The claim(s) do not include additional elements that are sufficient to amount to significantly more than the judicial exception because the additional elements, as discussed above with respect to integration of the abstract idea into a practical application, the additional elements of using “A method comprising, constructing one sampling game space for each game object based on vehicle information of the ego vehicle, obstacle information of the game object, and road condition information that are collected by a sensor system, calculating a policy cost of each game policy, wherein the policy cost is a numerical value obtained by performing weighting on each factor weight of the policy cost, An apparatus, comprising: at least one processor; and at least one memory coupled to the at least one processor and storing programming instructions for execution by the at least one processor, to cause the apparatus to perform operations comprising, A computer program product comprising computer-executable instructions stored on a non-transitory computer-readable storage medium that, when executed by a processor, cause an apparatus to perform operations comprising,”, amounts to no more than mere instructions to apply the exception using generic computer components. Mere instructions to apply an exception using generic computer components cannot provide an inventive concept. The claim is not patent eligible.

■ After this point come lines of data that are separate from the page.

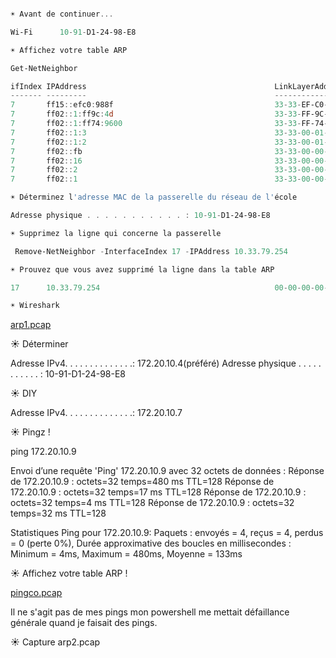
 ```powershell

☀️ Avant de continuer...

Wi-Fi      10-91-D1-24-98-E8

☀️ Affichez votre table ARP

Get-NetNeighbor

ifIndex IPAddress                                          LinkLayerAddress      State       PolicyStore
------- ---------                                          ----------------      -----       -----------
7       ff15::efc0:988f                                    33-33-EF-C0-98-8F     Permanent   ActiveStore
7       ff02::1:ff9c:4d                                    33-33-FF-9C-00-4D     Permanent   ActiveStore
7       ff02::1:ff74:9600                                  33-33-FF-74-96-00     Permanent   ActiveStore
7       ff02::1:3                                          33-33-00-01-00-03     Permanent   ActiveStore
7       ff02::1:2                                          33-33-00-01-00-02     Permanent   ActiveStore
7       ff02::fb                                           33-33-00-00-00-FB     Permanent   ActiveStore
7       ff02::16                                           33-33-00-00-00-16     Permanent   ActiveStore
7       ff02::2                                            33-33-00-00-00-02     Permanent   ActiveStore
7       ff02::1                                            33-33-00-00-00-01     Permanent   ActiveStore

☀️ Déterminez l'adresse MAC de la passerelle du réseau de l'école

Adresse physique . . . . . . . . . . . : 10-91-D1-24-98-E8

☀️ Supprimez la ligne qui concerne la passerelle

 Remove-NetNeighbor -InterfaceIndex 17 -IPAddress 10.33.79.254

☀️ Prouvez que vous avez supprimé la ligne dans la table ARP

17      10.33.79.254                                       00-00-00-00-00-00     Unreachable ActiveStore

☀️ Wireshark
```
[arp1.pcap](./arp1.pcap)

☀️ Déterminer

Adresse IPv4. . . . . . . . . . . . . .: 172.20.10.4(préféré)
Adresse physique . . . . . . . . . . . : 10-91-D1-24-98-E8

☀️ DIY

Adresse IPv4. . . . . . . . . . . . . .: 172.20.10.7

☀️ Pingz !

ping 172.20.10.9

Envoi d’une requête 'Ping'  172.20.10.9 avec 32 octets de données :
Réponse de 172.20.10.9 : octets=32 temps=480 ms TTL=128
Réponse de 172.20.10.9 : octets=32 temps=17 ms TTL=128
Réponse de 172.20.10.9 : octets=32 temps=4 ms TTL=128
Réponse de 172.20.10.9 : octets=32 temps=32 ms TTL=128

Statistiques Ping pour 172.20.10.9:
    Paquets : envoyés = 4, reçus = 4, perdus = 0 (perte 0%),
Durée approximative des boucles en millisecondes :
    Minimum = 4ms, Maximum = 480ms, Moyenne = 133ms

☀️ Affichez votre table ARP !

[pingco.pcap](./pingco.pcap)

Il ne s'agit pas de mes pings mon powershell me mettait défaillance générale quand je faisait des pings.

☀️ Capture arp2.pcap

Similarly for claims 2-8, 10-16, & 18-20, is a device that, under its broadest reasonable interpretation, covers performance of the limitation in the mind but for the recitation of generic computer components. In the context of this claim encompasses the user concluding how the vehicle should maneuver. If a claim limitation, under its broadest reasonable interpretation, covers performance of the limitation in the mind but for the recitation of generic computer components, then it falls within the “Mental Processes” grouping of abstract ideas. Accordingly, the claim recites an abstract idea.

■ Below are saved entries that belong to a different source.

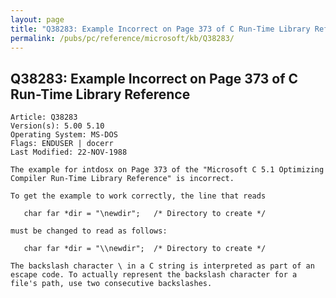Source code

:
```yaml
---
layout: page
title: "Q38283: Example Incorrect on Page 373 of C Run-Time Library Reference"
permalink: /pubs/pc/reference/microsoft/kb/Q38283/
---
```


## Q38283: Example Incorrect on Page 373 of C Run-Time Library Reference

	Article: Q38283
	Version(s): 5.00 5.10
	Operating System: MS-DOS
	Flags: ENDUSER | docerr
	Last Modified: 22-NOV-1988
	
	The example for intdosx on Page 373 of the "Microsoft C 5.1 Optimizing
	Compiler Run-Time Library Reference" is incorrect.
	
	To get the example to work correctly, the line that reads
	
	   char far *dir = "\newdir";   /* Directory to create */
	
	must be changed to read as follows:
	
	   char far *dir = "\\newdir";  /* Directory to create */
	
	The backslash character \ in a C string is interpreted as part of an
	escape code. To actually represent the backslash character for a
	file's path, use two consecutive backslashes.
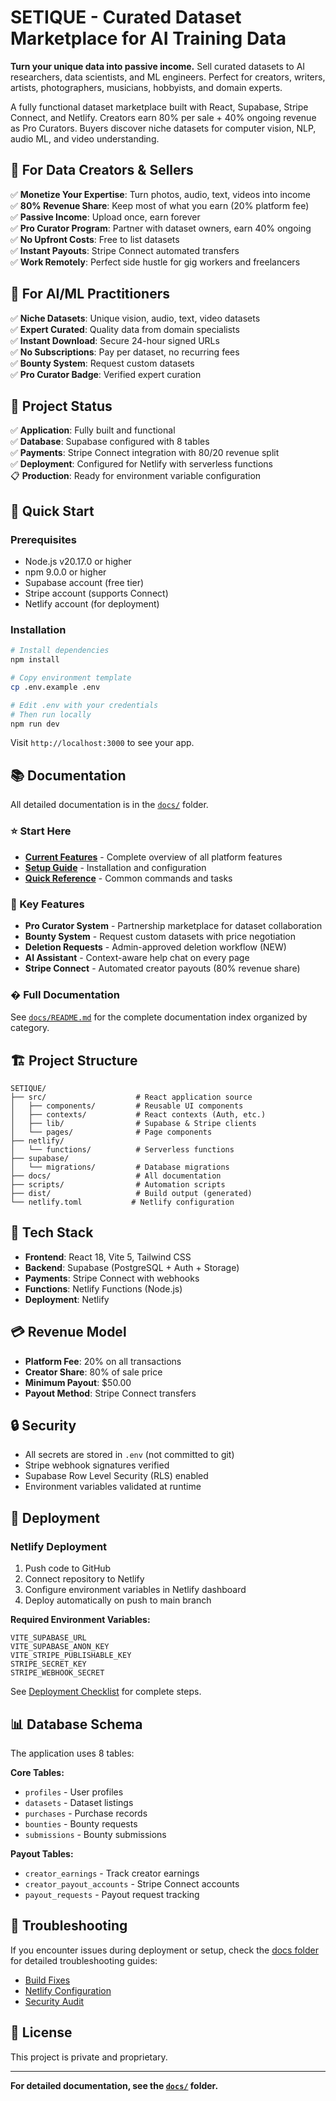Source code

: # SETIQUE - Curated Dataset Marketplace for AI Training Data

**Turn your unique data into passive income.** Sell curated datasets to AI researchers, data scientists, and ML engineers. Perfect for creators, writers, artists, photographers, musicians, hobbyists, and domain experts.

A fully functional dataset marketplace built with React, Supabase, Stripe Connect, and Netlify. Creators earn 80% per sale + 40% ongoing revenue as Pro Curators. Buyers discover niche datasets for computer vision, NLP, audio ML, and video understanding.

## 🎯 For Data Creators & Sellers

✅ **Monetize Your Expertise**: Turn photos, audio, text, videos into income  
✅ **80% Revenue Share**: Keep most of what you earn (20% platform fee)  
✅ **Passive Income**: Upload once, earn forever  
✅ **Pro Curator Program**: Partner with dataset owners, earn 40% ongoing  
✅ **No Upfront Costs**: Free to list datasets  
✅ **Instant Payouts**: Stripe Connect automated transfers  
✅ **Work Remotely**: Perfect side hustle for gig workers and freelancers

## 🤖 For AI/ML Practitioners

✅ **Niche Datasets**: Unique vision, audio, text, video datasets  
✅ **Expert Curated**: Quality data from domain specialists  
✅ **Instant Download**: Secure 24-hour signed URLs  
✅ **No Subscriptions**: Pay per dataset, no recurring fees  
✅ **Bounty System**: Request custom datasets  
✅ **Pro Curator Badge**: Verified expert curation

## 🎯 Project Status

✅ **Application**: Fully built and functional  
✅ **Database**: Supabase configured with 8 tables  
✅ **Payments**: Stripe Connect integration with 80/20 revenue split  
✅ **Deployment**: Configured for Netlify with serverless functions  
📋 **Production**: Ready for environment variable configuration

## 🚀 Quick Start

### Prerequisites

- Node.js v20.17.0 or higher
- npm 9.0.0 or higher
- Supabase account (free tier)
- Stripe account (supports Connect)
- Netlify account (for deployment)

### Installation

```bash
# Install dependencies
npm install

# Copy environment template
cp .env.example .env

# Edit .env with your credentials
# Then run locally
npm run dev
```

Visit `http://localhost:3000` to see your app.

## 📚 Documentation

All detailed documentation is in the [`docs/`](./docs) folder.

### ⭐ Start Here

- **[Current Features](./docs/CURRENT_FEATURES.md)** - Complete overview of all platform features
- **[Setup Guide](./docs/SETUP_GUIDE.md)** - Installation and configuration
- **[Quick Reference](./docs/QUICK_REFERENCE.md)** - Common commands and tasks

### 🎯 Key Features

- **Pro Curator System** - Partnership marketplace for dataset collaboration
- **Bounty System** - Request custom datasets with price negotiation
- **Deletion Requests** - Admin-approved deletion workflow (NEW)
- **AI Assistant** - Context-aware help chat on every page
- **Stripe Connect** - Automated creator payouts (80% revenue share)

### � Full Documentation

See [`docs/README.md`](./docs/README.md) for the complete documentation index organized by category.


## 🏗️ Project Structure

```
SETIQUE/
├── src/                    # React application source
│   ├── components/         # Reusable UI components
│   ├── contexts/           # React contexts (Auth, etc.)
│   ├── lib/                # Supabase & Stripe clients
│   └── pages/              # Page components
├── netlify/
│   └── functions/          # Serverless functions
├── supabase/
│   └── migrations/         # Database migrations
├── docs/                   # All documentation
├── scripts/                # Automation scripts
├── dist/                   # Build output (generated)
└── netlify.toml           # Netlify configuration
```

## 🎨 Tech Stack

- **Frontend**: React 18, Vite 5, Tailwind CSS
- **Backend**: Supabase (PostgreSQL + Auth + Storage)
- **Payments**: Stripe Connect with webhooks
- **Functions**: Netlify Functions (Node.js)
- **Deployment**: Netlify

## 💳 Revenue Model

- **Platform Fee**: 20% on all transactions
- **Creator Share**: 80% of sale price
- **Minimum Payout**: $50.00
- **Payout Method**: Stripe Connect transfers

## 🔒 Security

- All secrets are stored in `.env` (not committed to git)
- Stripe webhook signatures verified
- Supabase Row Level Security (RLS) enabled
- Environment variables validated at runtime

## 🚀 Deployment

### Netlify Deployment

1. Push code to GitHub
2. Connect repository to Netlify
3. Configure environment variables in Netlify dashboard
4. Deploy automatically on push to main branch

**Required Environment Variables:**
```
VITE_SUPABASE_URL
VITE_SUPABASE_ANON_KEY
VITE_STRIPE_PUBLISHABLE_KEY
STRIPE_SECRET_KEY
STRIPE_WEBHOOK_SECRET
```

See [Deployment Checklist](./docs/DEPLOYMENT_CHECKLIST.md) for complete steps.

## 📊 Database Schema

The application uses 8 tables:

**Core Tables:**
- `profiles` - User profiles
- `datasets` - Dataset listings
- `purchases` - Purchase records
- `bounties` - Bounty requests
- `submissions` - Bounty submissions

**Payout Tables:**
- `creator_earnings` - Track creator earnings
- `creator_payout_accounts` - Stripe Connect accounts
- `payout_requests` - Payout request tracking

## 🐛 Troubleshooting

If you encounter issues during deployment or setup, check the [docs folder](./docs) for detailed troubleshooting guides:

- [Build Fixes](./docs/BUILD_FIX_COMPLETE.md)
- [Netlify Configuration](./docs/NETLIFY_CONFIG_FIX.md)
- [Security Audit](./docs/SECURITY_AUDIT.md)

## 📝 License

This project is private and proprietary.

---

**For detailed documentation, see the [`docs/`](./docs) folder.**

This judicial exception is not integrated into a practical application. In particular, the claim only recites additional elements. The claim(s) do not include additional elements that are sufficient to amount to significantly more than the judicial exception. The devices are recited at a high-level of generality (i.e., device configured to determine a route for a vehicle) such that it amounts no more than mere instructions to apply the exception using generic computer components. Accordingly, this additional element does not integrate the abstract idea into a practical application because it does not impose any meaningful limits on practicing the abstract idea. Mere instructions to apply an exception using generic computer components cannot provide an inventive concept. The claim is not patent eligible.

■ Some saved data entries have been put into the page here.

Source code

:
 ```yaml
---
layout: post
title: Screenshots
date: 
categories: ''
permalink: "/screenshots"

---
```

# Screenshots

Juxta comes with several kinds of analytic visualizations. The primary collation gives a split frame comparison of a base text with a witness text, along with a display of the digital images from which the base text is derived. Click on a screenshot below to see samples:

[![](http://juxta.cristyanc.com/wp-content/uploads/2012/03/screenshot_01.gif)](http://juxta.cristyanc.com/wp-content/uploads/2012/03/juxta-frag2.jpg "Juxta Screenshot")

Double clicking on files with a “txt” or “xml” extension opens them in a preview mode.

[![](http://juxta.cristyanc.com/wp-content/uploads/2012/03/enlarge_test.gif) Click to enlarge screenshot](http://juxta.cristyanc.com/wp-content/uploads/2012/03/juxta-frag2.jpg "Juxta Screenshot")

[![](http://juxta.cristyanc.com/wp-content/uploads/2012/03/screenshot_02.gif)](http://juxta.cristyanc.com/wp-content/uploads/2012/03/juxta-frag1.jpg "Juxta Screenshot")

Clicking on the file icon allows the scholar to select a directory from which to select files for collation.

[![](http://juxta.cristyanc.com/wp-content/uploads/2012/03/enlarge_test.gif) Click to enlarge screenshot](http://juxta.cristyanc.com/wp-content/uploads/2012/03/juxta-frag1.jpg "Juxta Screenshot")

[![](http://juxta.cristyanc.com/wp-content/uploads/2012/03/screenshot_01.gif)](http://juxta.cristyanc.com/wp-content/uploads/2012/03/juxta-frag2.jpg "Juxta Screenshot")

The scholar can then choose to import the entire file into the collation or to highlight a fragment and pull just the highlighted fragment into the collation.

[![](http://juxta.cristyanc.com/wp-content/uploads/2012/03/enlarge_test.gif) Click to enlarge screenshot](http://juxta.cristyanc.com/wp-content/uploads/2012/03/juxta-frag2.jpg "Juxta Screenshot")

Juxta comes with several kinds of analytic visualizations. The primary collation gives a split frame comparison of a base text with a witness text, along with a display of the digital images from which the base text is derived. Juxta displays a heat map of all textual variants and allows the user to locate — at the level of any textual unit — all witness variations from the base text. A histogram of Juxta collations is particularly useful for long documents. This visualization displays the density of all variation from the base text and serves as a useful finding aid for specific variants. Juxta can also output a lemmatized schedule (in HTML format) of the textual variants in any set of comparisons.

Claim Rejections - 35 USC § 103
In the event the determination of the status of the application as subject to AIA 35 U.S.C. 102 and 103 (or as subject to pre-AIA 35 U.S.C. 102 and 103) is incorrect, any correction of the statutory basis (i.e., changing from AIA to pre-AIA ) for the rejection will not be considered a new ground of rejection if the prior art relied upon, and the rationale supporting the rejection, would be the same under either status.
The following is a quotation of 35 U.S.C. 103 which forms the basis for all obviousness rejections set forth in this Office action:
A patent for a claimed invention may not be obtained, notwithstanding that the claimed invention is not identically disclosed as set forth in section 102, if the differences between the claimed invention and the prior art are such that the claimed invention as a whole would have been obvious before the effective filing date of the claimed invention to a person having ordinary skill in the art to which the claimed invention pertains. Patentability shall not be negated by the manner in which the invention was made.
This application currently names joint inventors. In considering patentability of the claims the examiner presumes that the subject matter of the various claims was commonly owned as of the effective filing date of the claimed invention(s) absent any evidence to the contrary. Applicant is advised of the obligation under 37 CFR 1.56 to point out the inventor and effective filing dates of each claim that was not commonly owned as of the effective filing date of the later invention in order for the examiner to consider the applicability of 35 U.S.C. 102(b)(2)(C) for any potential 35 U.S.C. 102(a)(2) prior art against the later invention.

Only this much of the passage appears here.